With simultaneous shows at multiple Las Vegas venues, organizers expand beyond apparel offerings.
LOS ANGELES — Perhaps no other city so personifies the adage that bigger is better than Las Vegas. So it’s no surprise that the semiannual apparel trade shows held in Sin City are expanding to include everything from children’s dungarees to end tables.
Indeed, the buzzword surrounding the events scheduled to run Aug. 25-31 is lifestyle.
“We’re incorporating larger lifestyle elements into the show,” said Sam Ben-Avraham, founder of Project Global Tradeshows, New York, which is owned by Advanstar Communications Inc.
Founded in 2003 with a niche focus on premium denim and sportswear and an emphasis on the men’s market, Project has broadened its scope to include women’s labels, accessories and, for the first time in August, children’s brands as well as a special section, dubbed Seed, highlighting 15 up-and-coming designers.
“It’s no longer just about great jeans and T-shirts,” Ben-Avraham said, noting that Project will stage its fourth show in Las Vegas at the Sands Expo & Convention Center. “There’s a larger group of exhibitors who are doing more of a collection — sportswear that’s casual and sophisticated and covers nearly every classification. So, Project grows as our market does. The same holds true for the wild growth in the kids’ market. It’s not enough to be a hip mom or dad. Now, parents crave the same products, quality and luxury for their children.…For us, it’s all about the brands.”
Women’s brands will still constitute 30 percent of the 550 exhibitors expected at Project. Men’s labels will make up half, and accessories vendors and children’s companies each will make up 10 percent. In August 2005, Project counted 450 exhibitors and approximately 11,000 visitors. The 15 designers selected to show at Seed will receive not only a free booth but also the chance to win a design competition judged by Saks Fifth Avenue’s Michael Macko, Bloomingdale’s Kevin Harter, Kitson’s Fraser Ross and Ben-Avraham.
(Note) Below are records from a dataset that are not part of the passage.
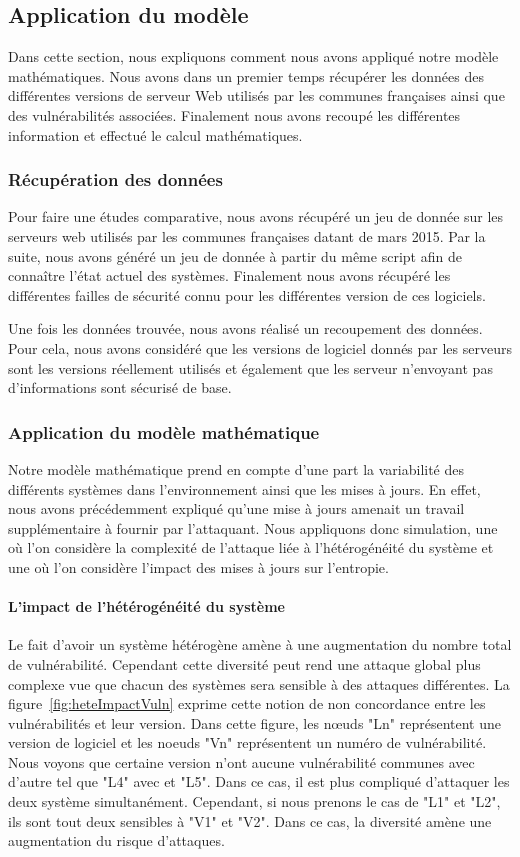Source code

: \subsection{Application du modèle}
Dans cette section, nous expliquons comment nous avons appliqué notre modèle mathématiques.
Nous avons dans un premier temps récupérer les données des différentes versions de serveur Web utilisés par les communes françaises ainsi que des vulnérabilités associées.
Finalement nous avons recoupé les différentes information et effectué le calcul mathématiques.

\subsubsection{Récupération des données}
Pour faire une études comparative, nous avons récupéré un jeu de donnée sur les serveurs web utilisés par les communes françaises datant de mars 2015.
Par la suite, nous avons généré un jeu de donnée à partir du même script afin de connaître l'état actuel des systèmes.
Finalement nous avons récupéré les différentes failles de sécurité connu pour les différentes version de ces logiciels.

Une fois les données trouvée, nous avons réalisé un recoupement des données.
Pour cela, nous avons considéré que les versions de logiciel donnés par les serveurs sont les versions réellement utilisés et également que les serveur n'envoyant pas d'informations sont sécurisé de base.


\subsubsection{Application du modèle mathématique}
Notre modèle mathématique prend en compte d'une part la variabilité des différents systèmes dans l'environnement ainsi que les mises à jours.
En effet, nous avons précédemment expliqué qu'une mise à jours amenait un travail supplémentaire à fournir par l'attaquant.
Nous appliquons donc simulation, une où l'on considère la complexité de l'attaque liée à l'hétérogénéité du système et une où l'on considère l'impact des mises à jours sur l'entropie.

\paragraph{L'impact de l'hétérogénéité du système}
Le fait d'avoir un système hétérogène amène à une augmentation du nombre total de vulnérabilité.
Cependant cette diversité peut rend une attaque global plus complexe vue que chacun des systèmes sera sensible à des attaques différentes.
La figure~\ref{fig:heteImpactVuln} exprime cette notion de non concordance entre les vulnérabilités et leur version.
Dans cette figure, les nœuds "Ln" représentent une version de logiciel et les noeuds "Vn" représentent un numéro de vulnérabilité.
Nous voyons que certaine version n'ont aucune vulnérabilité communes avec d'autre tel que "L4" avec et "L5".
Dans ce cas, il est plus compliqué d'attaquer les deux système simultanément.
Cependant, si nous prenons le cas de "L1" et "L2", ils sont tout deux sensibles à "V1" et "V2".
Dans ce cas, la diversité amène une augmentation du risque d'attaques.


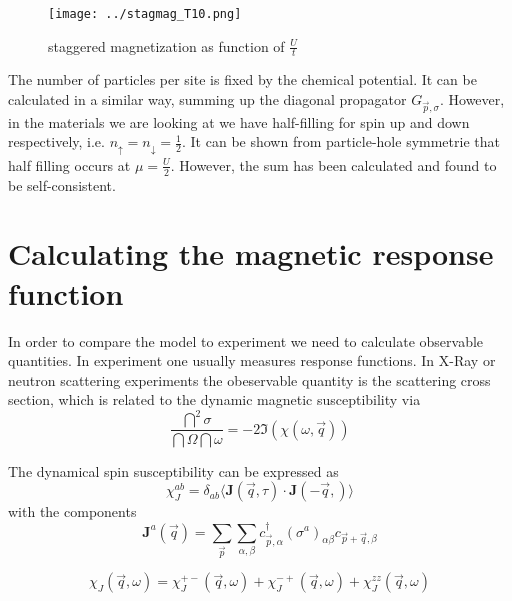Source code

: \documentclass[a4paper,10pt]{report}
\begin{document}
\begin{figure}
 \label{ms_nn}
 \texttt{[image: ../stagmag\_T10.png]}
 \caption{staggered magnetization as function of $\frac Ut$}
 
\end{figure}

The number of particles per site is fixed by the chemical potential. It can be calculated in a similar way, summing up the diagonal propagator $G_{\vec{p}, \sigma}$. 
However, in the materials we are looking at we have half-filling for spin up and down respectively, i.e. $n_{\uparrow}=n_{\downarrow}=\frac12$.
It can be shown from particle-hole symmetrie that half filling occurs at $\mu=\frac U2$.
However, the sum has been calculated and found to be self-consistent.

\section{Calculating the magnetic response function}

In order to compare the model to experiment we need to calculate observable quantities.
In experiment one usually measures response functions. 
In X-Ray or neutron scattering experiments the obeservable quantity is the scattering cross section, which is related to the dynamic magnetic susceptibility via
\begin{equation}
\frac{\dint^2 \sigma}{\dint \Omega \dint \omega} = -2\Im \left(\chi(\omega,\vec q)\right)
\end{equation}


The dynamical spin susceptibility can be expressed as
\begin{equation}
 \chi_{J}^{ab} = \delta_{ab} \langle \mathbf{J}(\vec q,\tau)\cdot \mathbf{J}(-\vec q,) \rangle
\end{equation}
with the components 
\begin{equation}
\mathbf{ J}^{a}(\vec q) = \sum_{\vec p} \sum_{\alpha,\beta} c^{\dagger}_{\vec p ,\alpha} \left(\sigma^a \right)_{\alpha\beta} c_{\vec p+\vec q,\beta}
\end{equation}



\begin{equation}
 \chi_J(\vec q,\omega)  = \chi_J^{+-}(\vec q,\omega) + \chi_J^{-+}(\vec q,\omega) + \chi_J^{zz}(\vec q,\omega)
\end{equation}
\end{document}
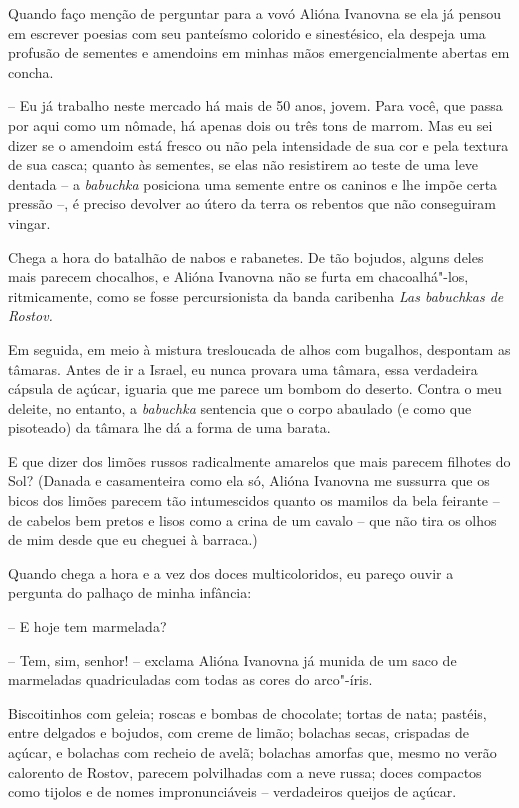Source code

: Quando faço menção de perguntar para a vovó Alióna Ivanovna se ela já
pensou em escrever poesias com seu panteísmo colorido e sinestésico, ela
despeja uma profusão de sementes e amendoins em minhas mãos
emergencialmente abertas em concha.

-- Eu já trabalho neste mercado há mais de 50 anos, jovem. Para você,
que passa por aqui como um nômade, há apenas dois ou três tons de
marrom. Mas eu sei dizer se o amendoim está fresco ou não pela
intensidade de sua cor e pela textura de sua casca; quanto às sementes,
se elas não resistirem ao teste de uma leve dentada -- a \emph{babuchka}
posiciona uma semente entre os caninos e lhe impõe certa pressão --, é
preciso devolver ao útero da terra os rebentos que não conseguiram
vingar.

Chega a hora do batalhão de nabos e rabanetes. De tão bojudos, alguns
deles mais parecem chocalhos, e Alióna Ivanovna não se furta em
chacoalhá"-los, ritmicamente, como se fosse percursionista da banda
caribenha \emph{Las babuchkas de Rostov. }

Em seguida, em meio à mistura tresloucada de alhos com bugalhos,
despontam as tâmaras. Antes de ir a Israel, eu nunca provara uma tâmara,
essa verdadeira cápsula de açúcar, iguaria que me parece um bombom do
deserto. Contra o meu deleite, no entanto, a \emph{babuchka} sentencia
que o corpo abaulado (e como que pisoteado) da tâmara lhe dá a forma de
uma barata.

E que dizer dos limões russos radicalmente amarelos que mais parecem
filhotes do Sol? (Danada e casamenteira como ela só, Alióna Ivanovna me
sussurra que os bicos dos limões parecem tão intumescidos quanto os
mamilos da bela feirante -- de cabelos bem pretos e lisos como a crina
de um cavalo -- que não tira os olhos de mim desde que eu cheguei à
barraca.)

Quando chega a hora e a vez dos doces multicoloridos, eu pareço ouvir a
pergunta do palhaço de minha infância:

-- E hoje tem marmelada?

-- Tem, sim, senhor! -- exclama Alióna Ivanovna já munida de um saco de
marmeladas quadriculadas com todas as cores do arco"-íris.

Biscoitinhos com geleia; roscas e bombas de chocolate; tortas de nata;
pastéis, entre delgados e bojudos, com creme de limão; bolachas secas,
crispadas de açúcar, e bolachas com recheio de avelã; bolachas amorfas
que, mesmo no verão calorento de Rostov, parecem polvilhadas com a neve
russa; doces compactos como tijolos e de nomes impronunciáveis --
verdadeiros queijos de açúcar.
The prize is a free booth at Project’s January 2007 show in New York and a $10,000 order from Atrium, a New York specialty shop founded by Ben-Avraham.
The lifestyle approach is not exclusive to Project and the high-end boutiques and specialty shops that it targets. The Off-Price Specialist Show, which offers garments that are overstock and cost about half of the original wholesale prices, plans to run its home and gift show in conjunction with its apparel market, which also will be held at the Sands in August.
“One-stop shopping can only benefit our exhibitors, who will gain new audiences and outlets for their goods, and, most important, our buyers, who will gain optimum buying efficiency by having both apparel and home and gift under one roof,” said Bill Jage, chief executive officer of Off-Price Specialist Center in Brookfield, Wis. He estimated that about 450 apparel companies, 70 home and gift vendors and 20 jewelry exhibitors will participate in the August show. “Consumers today want to be able to find what they want and need in one location. Retailers are extending their product categories to meet those needs,” he said.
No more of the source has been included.